The issue is, that in order to understand the example, you are already required to have a knowledge of the language.

I can only use myself as a example. Only started to really use D a few days ago because i have a specific project. I instantly look for the methods that interest me, totally bypassing half the manual. The ! looked like a operator and not a template.

To show you how much a nice example flow matters: a month or 3 ago ( because of this future project ) i started to look at several languages: Go, Nim, Haxe, etc...

Notice something missing? Yes... i knew about D but totally skipped it for two reasons. Its the same reasons as to why Rust got skipped. I did not like the syntax example's. And in case of D, the whole community issue with D1 vs D2 in several reddit topics that still gets propagated.


They will not understand.

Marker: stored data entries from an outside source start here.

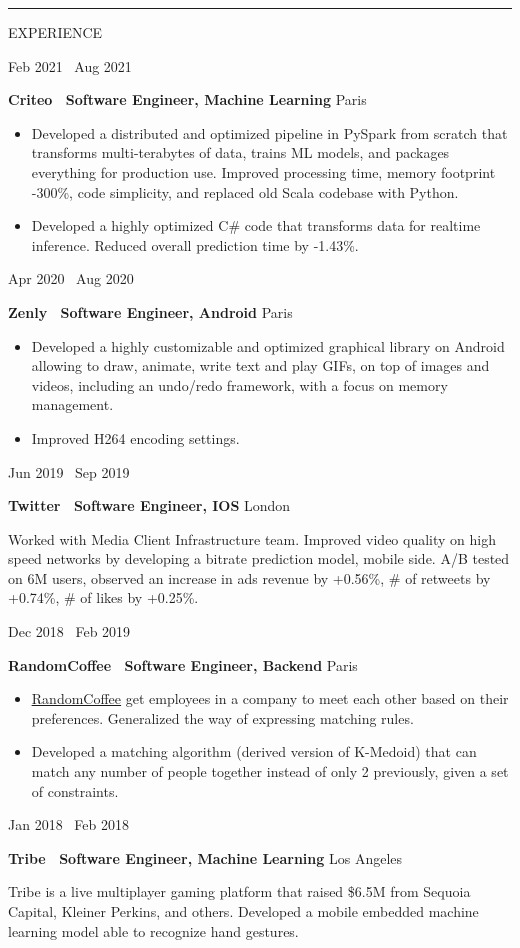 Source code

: \documentclass[11pt, a4paper]{article}
\newcommand{\firstcolwidth}{120pt}
\newcommand{\capitalletterspacing}{10}
\newcommand{\spaceaftersection}{1.3em}
\newcommand{\drawline}{\leavevmode\leaders\hrule height 1pt\hfill\kern 0pt}
\newcommand{\link}[2]{\underline{\textcolor{black}{\href{#1}{#2}}}}
\newcommand{\newsection}[1]{
    \drawline
    \break
    \begin{minipage}[t]{\firstcolwidth}
        \addfontfeature{LetterSpace=\capitalletterspacing}
        \footnotesize{\MakeUppercase{#1}}
        \addfontfeature{LetterSpace=0}
    \end{minipage}
}
\newcommand{\newsectionspace}{
    \begin{minipage}[t]{\linegoal}
        \hfill
        \vspace{\spaceaftersection}
    \end{minipage}
}
\newcommand{\internship}[6]{
    \begin{minipage}[t]{\firstcolwidth}
        \footnotesize{#1 \textemdash\ #2}
    \end{minipage}
    \begin{minipage}[t]{\linegoal}
        \textbf{\normalsize{#3 \textemdash\ #4}}
        \hfill
        \footnotesize{#5}
        \begin{singlespace}
            \begin{flushleft}
                \footnotesize{#6}
            \end{flushleft}
        \end{singlespace}
    \end{minipage}
}
\begin{document}
    \newsection{Experience}
    \newsectionspace
    \internship{Feb 2021}{Aug 2021}{Criteo}{Software Engineer, Machine Learning}{Paris}{
        \begin{itemize}[noitemsep]
            \item Developed a distributed and optimized pipeline in PySpark from scratch that transforms multi-terabytes of data, trains ML models, and packages everything for production use. Improved processing time, memory footprint -300\%, code simplicity, and replaced old Scala codebase with Python.
            \item Developed a highly optimized C\# code that transforms data for realtime inference. Reduced overall prediction time by -1.43\%.
        \end{itemize}
    }
    \newsectionspace
    \internship{Apr 2020}{Aug 2020}{Zenly}{Software Engineer, Android}{Paris}{
        \begin{itemize}[noitemsep]
            \item Developed a highly customizable and optimized graphical library on Android allowing to draw, animate, write text and play GIFs, on top of images and videos, including an undo/redo framework, with a focus on memory management.
            \item Improved H264 encoding settings.
        \end{itemize}
    }
    \newsectionspace
    \internship{Jun 2019}{Sep 2019}{Twitter}{Software Engineer, IOS}{London}{
        Worked with Media Client Infrastructure team. Improved video quality on high speed networks by developing a bitrate prediction model, mobile side. A/B tested on 6M users, observed an increase in ads revenue by +0.56\%, \# of retweets by +0.74\%, \# of likes by +0.25\%.
    }
    \newsectionspace
    \internship{Dec 2018}{Feb 2019}{RandomCoffee}{Software Engineer, Backend}{Paris}{
        \begin{itemize}[noitemsep]
            \item \link{https://www.random-coffee.com}{RandomCoffee} get employees in a company to meet each other based on their preferences. Generalized the way of expressing matching rules.
            \item Developed a matching algorithm (derived version of K-Medoid) that can match any number of people together instead of only 2 previously, given a set of constraints.
        \end{itemize}
    }
    \newsectionspace
    \internship{Jan 2018}{Feb 2018}{Tribe}{Software Engineer, Machine Learning}{Los Angeles}{
        Tribe is a live multiplayer gaming platform that raised \$6.5M from Sequoia Capital, Kleiner Perkins, and others. Developed a mobile embedded machine learning model able to recognize hand gestures.
    }
\end{document}
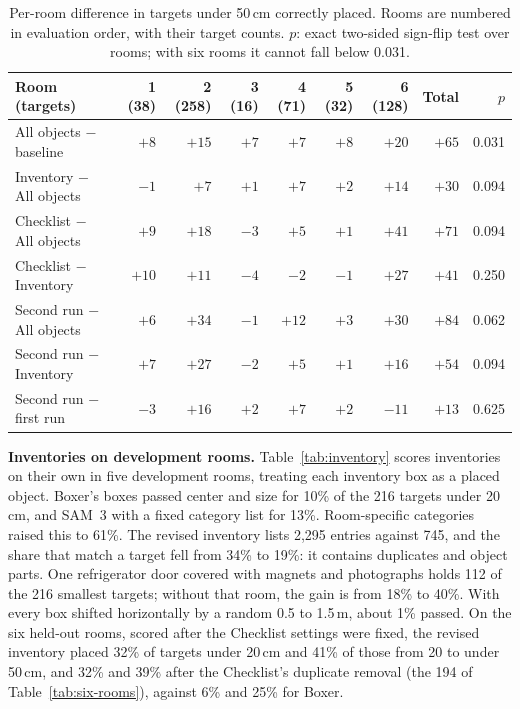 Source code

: \begin{table}[!htbp]
\centering\small
\caption{Per-room difference in targets under 50\,cm correctly placed.
Rooms are numbered in evaluation order, with their target counts. $p$: exact
two-sided sign-flip test over rooms; with six rooms it cannot fall below
0.031.}
\label{tab:paired}
\begin{tabular}{lrrrrrrrr}
\toprule
Room (targets) & 1 (38) & 2 (258) & 3 (16) & 4 (71) & 5 (32) & 6 (128) & Total & $p$ \\
\midrule
All objects $-$ baseline & $+8$ & $+15$ & $+7$ & $+7$ & $+8$ & $+20$ & $+65$ & 0.031 \\
Inventory $-$ All objects & $-1$ & $+7$ & $+1$ & $+7$ & $+2$ & $+14$ & $+30$ & 0.094 \\
Checklist $-$ All objects & $+9$ & $+18$ & $-3$ & $+5$ & $+1$ & $+41$ & $+71$ & 0.094 \\
Checklist $-$ Inventory & $+10$ & $+11$ & $-4$ & $-2$ & $-1$ & $+27$ & $+41$ & 0.250 \\
\midrule
Second run $-$ All objects & $+6$ & $+34$ & $-1$ & $+12$ & $+3$ & $+30$ & $+84$ & 0.062 \\
Second run $-$ Inventory & $+7$ & $+27$ & $-2$ & $+5$ & $+1$ & $+16$ & $+54$ & 0.094 \\
Second run $-$ first run & $-3$ & $+16$ & $+2$ & $+7$ & $+2$ & $-11$ & $+13$ & 0.625 \\
\bottomrule
\end{tabular}
\end{table}

\textbf{Inventories on development rooms.}
Table~\ref{tab:inventory} scores inventories on their own in five development
rooms, treating each inventory box as a placed object. Boxer's boxes passed
center and size for 10\% of the 216 targets under 20\,cm, and SAM~3 with a
fixed category list for 13\%. Room-specific categories raised this to 61\%.
The revised inventory lists 2{,}295 entries against 745, and the share that
match a target fell from 34\% to 19\%: it contains duplicates and object
parts. One refrigerator door covered with magnets and photographs holds 112
of the 216 smallest targets; without that room, the gain is from 18\% to
40\%. With every box shifted horizontally by a random 0.5 to 1.5\,m, about
1\% passed. On the six held-out rooms, scored after the Checklist settings
were fixed, the revised inventory placed 32\% of targets under 20\,cm and
41\% of those from 20 to under 50\,cm, and 32\% and 39\% after the
Checklist's duplicate removal (the 194 of Table~\ref{tab:six-rooms}),
against 6\% and 25\% for Boxer.

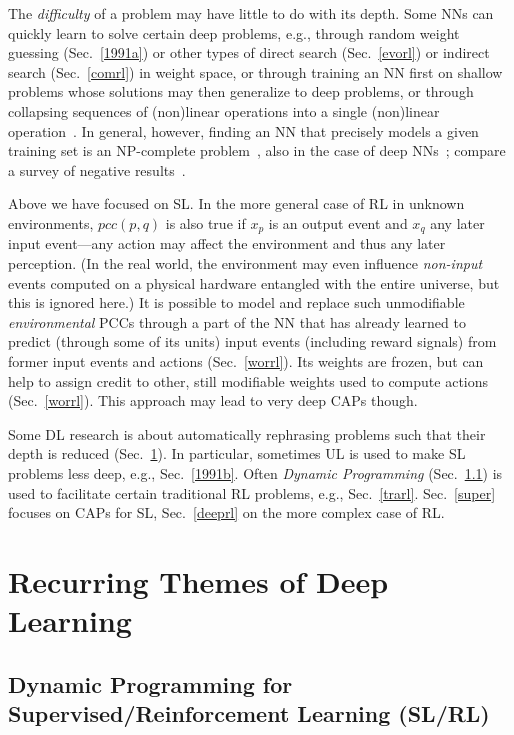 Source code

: \documentclass[letterpaper]{article}
\begin{document}
\begin{CJK*}{UTF8}{gbsn}
The {\em difficulty} of a problem may have little to do with its depth. 
Some NNs can quickly learn to solve certain deep problems,
e.g., through random weight guessing (Sec.~\ref{1991a})
or other types of direct search (Sec.~\ref{evorl}) or indirect search (Sec.~\ref{comrl}) in weight space,
or through training an NN first on shallow problems whose solutions may then generalize to deep problems,
or through collapsing sequences of (non)linear operations into a single (non)linear 
operation~\citep[but see an analysis of non-trivial aspects of deep linear networks,][Section B]{baldihornik95}.
In general, however, finding an NN that precisely models a given training set is an 
NP-complete problem~\citep{judd1990,blum1992},
also in the case of deep NNs~\citep{sima1994,souto1999,windisch2005};
compare a survey of negative results~\citep[Section 1]{sima2002}.


Above we have focused on SL.
In the more general case of RL in unknown environments, 
$pcc(p,q)$ is also true if $x_p$ is an output event and $x_q$ 
any later input event---any action may affect the environment and thus any later perception.
(In the real world, the environment may even influence {\em non-input} events 
computed on a physical hardware entangled with the entire universe, 
but this is ignored here.) 
It is possible to model and replace
such unmodifiable {\em environmental} PCCs
through a part of the NN that has already learned to predict (through some of its units) 
 input events (including reward signals) from
former input events and actions (Sec.~\ref{worrl}). Its weights are frozen,
but can help to assign credit to other, still modifiable weights used to compute actions (Sec.~\ref{worrl}).
This approach may lead to very deep CAPs though. 


Some DL research is about automatically rephrasing problems such that their
 depth is reduced (Sec.~\ref{themes}).
In particular,
sometimes UL is used to make SL problems less deep, e.g., Sec.~\ref{1991b}.
Often {\em Dynamic Programming} (Sec.~\ref{dp}) is used to facilitate certain traditional
RL problems, e.g., Sec.~\ref{trarl}.
Sec.~\ref{super} focuses on CAPs for
SL, Sec.~\ref{deeprl} on the more complex case of RL. 


\section{Recurring Themes of Deep Learning}
\label{themes}

\subsection{Dynamic Programming for Supervised/Reinforcement Learning (SL/RL)}
\label{dp}


\end{CJK*}
\end{document}
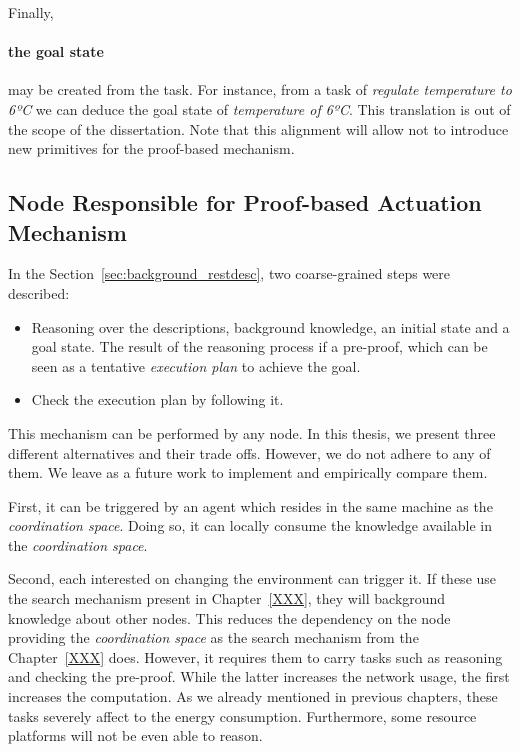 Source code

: Finally, \paragraph{the goal state} may be created from the task.
For instance, from a task of \emph{regulate temperature to 6ºC} we can deduce the goal state of \emph{temperature of 6ºC}.
This translation is out of the scope of the dissertation.
Note that this alignment will allow not to introduce new primitives for the proof-based mechanism.



\subsection{Node Responsible for Proof-based Actuation Mechanism}

In the Section~\ref{sec:background_restdesc}, two coarse-grained steps were described:
\begin{itemize}
  \item Reasoning over the descriptions, background knowledge, an initial state and a goal state.
        The result of the reasoning process if a pre-proof, which can be seen as a tentative \emph{execution plan} to achieve the goal.
  \item Check the execution plan by following it.
\end{itemize}


This mechanism can be performed by any node.
In this thesis, we present three different alternatives and their trade offs.
However, we do not adhere to any of them.
We leave as a future work to implement and empirically compare them.


First, it can be triggered by an agent which resides in the same machine as the \emph{coordination space}.
Doing so, it can locally consume the knowledge available in the \emph{coordination space}.


Second, each \Consumer{} interested on changing the environment can trigger it.
If these \Consumers{} use the search mechanism present in Chapter~\ref{XXX}, they will background knowledge about other nodes.
This reduces the dependency on the node providing the \emph{coordination space} as the search mechanism from the Chapter~\ref{XXX} does.
However, it requires them to carry tasks such as reasoning and checking the pre-proof.
While the latter increases the network usage, the first increases the computation.
As we already mentioned in previous chapters, these tasks severely affect to the energy consumption.
Furthermore, some resource platforms will not be even able to reason.


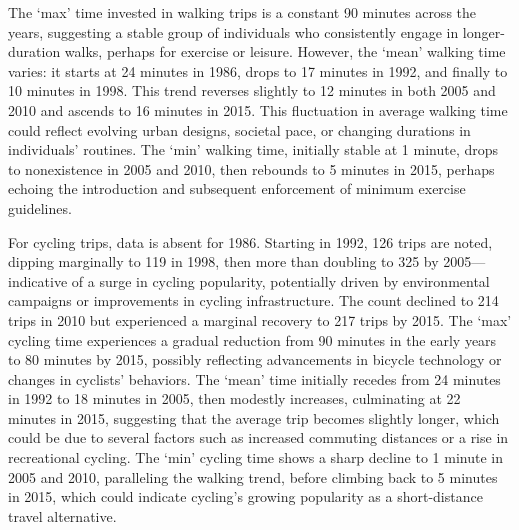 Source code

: \documentclass[
11pt, %
oneside, %
english, %
singlespacing, %
]{macthesis} %
\begin{document}
The `max' time invested in walking trips is a constant 90 minutes across the years, suggesting a stable group of individuals who consistently engage in longer-duration walks, perhaps for exercise or leisure. However, the `mean' walking time varies: it starts at 24 minutes in 1986, drops to 17 minutes in 1992, and finally to 10 minutes in 1998. This trend reverses slightly to 12 minutes in both 2005 and 2010 and ascends to 16 minutes in 2015. This fluctuation in average walking time could reflect evolving urban designs, societal pace, or changing durations in individuals' routines. The `min' walking time, initially stable at 1 minute, drops to nonexistence in 2005 and 2010, then rebounds to 5 minutes in 2015, perhaps echoing the introduction and subsequent enforcement of minimum exercise guidelines.

For cycling trips, data is absent for 1986. Starting in 1992, 126 trips are noted, dipping marginally to 119 in 1998, then more than doubling to 325 by 2005---indicative of a surge in cycling popularity, potentially driven by environmental campaigns or improvements in cycling infrastructure. The count declined to 214 trips in 2010 but experienced a marginal recovery to 217 trips by 2015. The `max' cycling time experiences a gradual reduction from 90 minutes in the early years to 80 minutes by 2015, possibly reflecting advancements in bicycle technology or changes in cyclists' behaviors. The `mean' time initially recedes from 24 minutes in 1992 to 18 minutes in 2005, then modestly increases, culminating at 22 minutes in 2015, suggesting that the average trip becomes slightly longer, which could be due to several factors such as increased commuting distances or a rise in recreational cycling. The `min' cycling time shows a sharp decline to 1 minute in 2005 and 2010, paralleling the walking trend, before climbing back to 5 minutes in 2015, which could indicate cycling's growing popularity as a short-distance travel alternative.
\end{document}
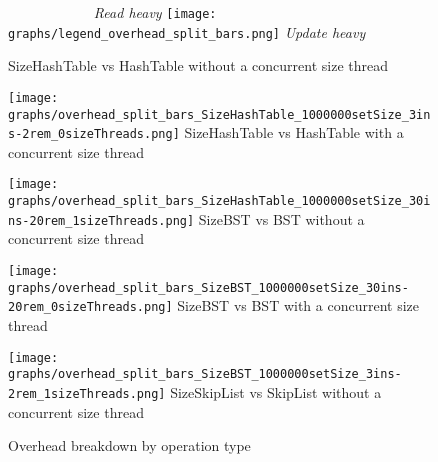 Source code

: \documentclass{article}
\begin{document}
\begin{figure*}
  \caption{Overhead breakdown by operation type}
  \centering
  \medskip
  \textit{\ \ \ \ \ \ \ \ \ \ \ \ Read heavy}\hfill
  \texttt{[image: graphs/legend\_overhead\_split\_bars.png]}\hfill
  \textit{Update heavy\ \ \ \ }\par
  \vspace{2mm}
  SizeHashTable vs HashTable without a concurrent size thread\par
  \vspace{2.2mm}
  \texttt{[image: graphs/overhead\_split\_bars\_SizeHashTable\_1000000setSize\_3ins-2rem\_0sizeThreads.png]}\hspace*{0.001mm}
  SizeHashTable vs HashTable with a concurrent size thread\par
  \vspace{2.2mm}
  \hspace*{0.01mm}
  \texttt{[image: graphs/overhead\_split\_bars\_SizeHashTable\_1000000setSize\_30ins-20rem\_1sizeThreads.png]}
  \label{fig:overhead breakdown}
  SizeBST vs BST without a concurrent size thread\par
  \vspace{2.2mm}
  \hspace*{0.001mm}
  \texttt{[image: graphs/overhead\_split\_bars\_SizeBST\_1000000setSize\_30ins-20rem\_0sizeThreads.png]}
  SizeBST vs BST with a concurrent size thread\par
  \vspace{2.2mm}
  \texttt{[image: graphs/overhead\_split\_bars\_SizeBST\_1000000setSize\_3ins-2rem\_1sizeThreads.png]}\hspace*{0.01mm}
  SizeSkipList vs SkipList without a concurrent size thread\par
  \vspace{2.2mm}

\end{figure*}
\end{document}
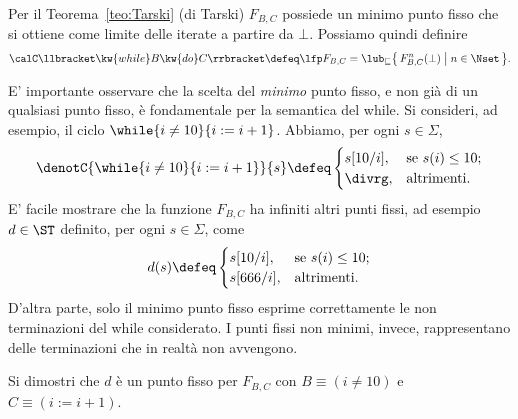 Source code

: Per il Teorema~\ref{teo:Tarski} (di Tarski)
$F_{B,C}$ possiede un minimo punto fisso che si ottiene come
limite delle iterate a partire da $\bot$.
Possiamo quindi definire
\[
  \calC \llbracket \kw{while} B \kw{do} C \rrbracket
    \defeq \lfp F_{B,C}
    = \lub_{\sqsubseteq} \bigl\{\, F_{B,C}^n(\bot) \bigm| n \in \Nset \,\bigr\}.
\]

E' importante osservare che la scelta del \emph{minimo} punto fisso,
e non gi\`a di un qualsiasi punto fisso, \`e fondamentale
per la semantica del while.
Si consideri, ad esempio, il ciclo $\while{i \neq 10}{i := i+1}$.
Abbiamo, per ogni $s \in \Sigma$,
\[
  \denotC{\while{i \neq 10}{i := i+1}}{s}
    \defeq
      \begin{cases}
        s[10/i], &\text{se $s(i) \leq 10$;} \\
        \divrg, &\text{altrimenti.}
      \end{cases}
\]
E' facile mostrare che la funzione $F_{B,C}$ ha infiniti altri punti fissi,
ad esempio $d \in \ST$ definito, per ogni $s \in \Sigma$, come
\begin{align}
  d(s)
    \defeq
      \begin{cases}
        s[10/i], &\text{se $s(i) \leq 10$;} \\
        s[666/i], &\text{altrimenti.}
      \end{cases}
\end{align}
D'altra parte, solo il minimo punto fisso esprime correttamente
le non terminazioni del while considerato.
I punti fissi non minimi, invece, rappresentano delle terminazioni
che in realt\`a non avvengono.

\begin{esercizio}
Si dimostri che $d$ \`e un punto fisso per $F_{B,C}$
con $B \equiv (i \neq 10)$ e $C \equiv (i := i+1)$.
\end{esercizio}
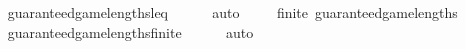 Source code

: \begin{isabellebody}
\ \ \ \ \isamarkupfalse%
\ guaranteed{\isacharunderscore}game{\isacharunderscore}lengths{\isacharunderscore}leq\isanewline
\ \ \ \ \isamarkupfalse%
\ auto\ \isanewline
{}\isamarkupfalse%
\isanewline
\ \ \isamarkupfalse%
\ {\isachardoublequoteopen}finite\ guaranteed{\isacharunderscore}game{\isacharunderscore}lengths{\isachardoublequoteclose}\isanewline
\ \ \ \ \isamarkupfalse%
\ guaranteed{\isacharunderscore}game{\isacharunderscore}lengths{\isacharunderscore}finite\isanewline
\ \ \ \ \isamarkupfalse%
\ auto\isanewline
{}\isamarkupfalse%
%
\endisatagproof
{\isafoldproof}%
%
\isadelimproof
\isanewline
%
\endisadelimproof
\isanewline
{}\isamarkupfalse%
\isanewline
%
\isadelimtheory
\isanewline
%
\endisadelimtheory
%
\isatagtheory
{}\isamarkupfalse%
%
\endisatagtheory
{\isafoldtheory}%
%
\isadelimtheory
%
\endisadelimtheory
%
\end{isabellebody}%
\endinput
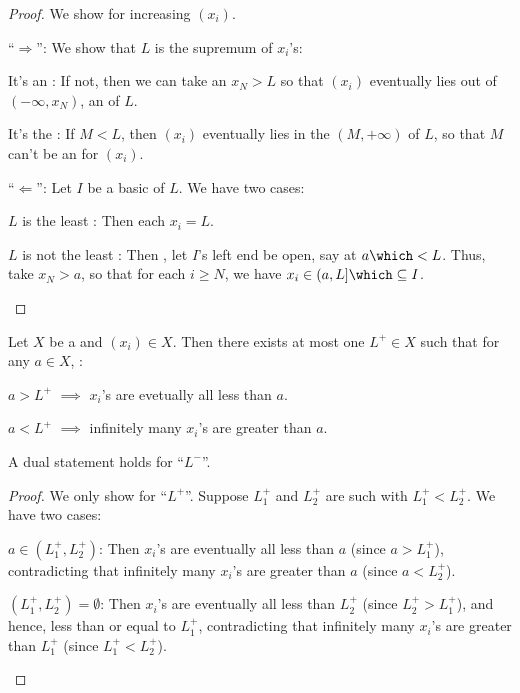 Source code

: 	\begin{proof}
		We show for increasing $(x_i)$.
		
		``$\Rightarrow$'': We show that $L$ is the supremum of $x_i$'s:
		\begin{prooflist}
			\item It's an \ub: If not, then we can take an $x_N > L$ so that $(x_i)$ eventually lies out of $(-\infty, x_N)$, an \onbd of $L$.
			
			\item It's the \lub: If $M < L$, then $(x_i)$ eventually lies in the \onbd $(M, +\infty)$ of $L$, so that $M$ can't be an \ub for $(x_i)$.
		\end{prooflist}
		
		``$\Leftarrow$'': Let $I$ be a basic \onbd of $L$. We have two cases:
		\begin{mylist}
			\item $L$ is the least \elt: Then each $x_i = L$.
			\item $L$ is not the least \elt: Then \wlogg, let $I$'s left end be open, say at $a\which < L$. Thus, take $x_N > a$, so that for each $i\ge N$, we have $x_i\in (a, L]\which\subseteq I$.\qedhere
		\end{mylist}
	\end{proof}
	
	
	
	\begin{lem}
		Let $X$ be a \LOTS and $(x_i)\in X$. Then there exists at most one $L^+\in X$ such that for any $a\in X$, \tfh:
		\begin{mylist}
			\item $a > L^+$ $\implies$ $x_i$'s are evetually all less than $a$.
			\item $a < L^+$ $\implies$ infinitely many $x_i$'s are greater than $a$.
		\end{mylist}
		A dual statement holds for ``$L^-$''.
	\end{lem}
	
	\begin{proof}
		We only show for ``$L^+$''. Suppose $L^+_1$ and $L^+_2$ are such with $L^+_1 < L^+_2$. We have two cases:
		\begin{mylist}
			\item $a\in (L^+_1, L^+_2)$: Then $x_i$'s are eventually all less than $a$ (since $a > L^+_1$), contradicting that infinitely many $x_i$'s are greater than $a$ (since $a < L^+_2$).
			
			\item $(L^+_1, L^+_2) = \emptyset$: Then $x_i$'s are eventually all less than $L^+_2$ (since $L^+_2 > L^+_1$), and hence, less than or equal to $L^+_1$, contradicting that infinitely many $x_i$'s are greater than $L^+_1$ (since $L^+_1 < L^+_2$).
			\qedhere
		\end{mylist}
	\end{proof}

Those are the UX stuff you learn when you are a web designer/developer.

It is easy to not understand the impact when your already know D. Test it on a new user and see. Moreover, unless D is not meant to be a first programming language to learn, then we are far from gaining new adopters with the current information. The tour examples are clearly written by people who have less/limited/lacking teaching skills.

How do you win a visitor's interest in 2-5 seconds?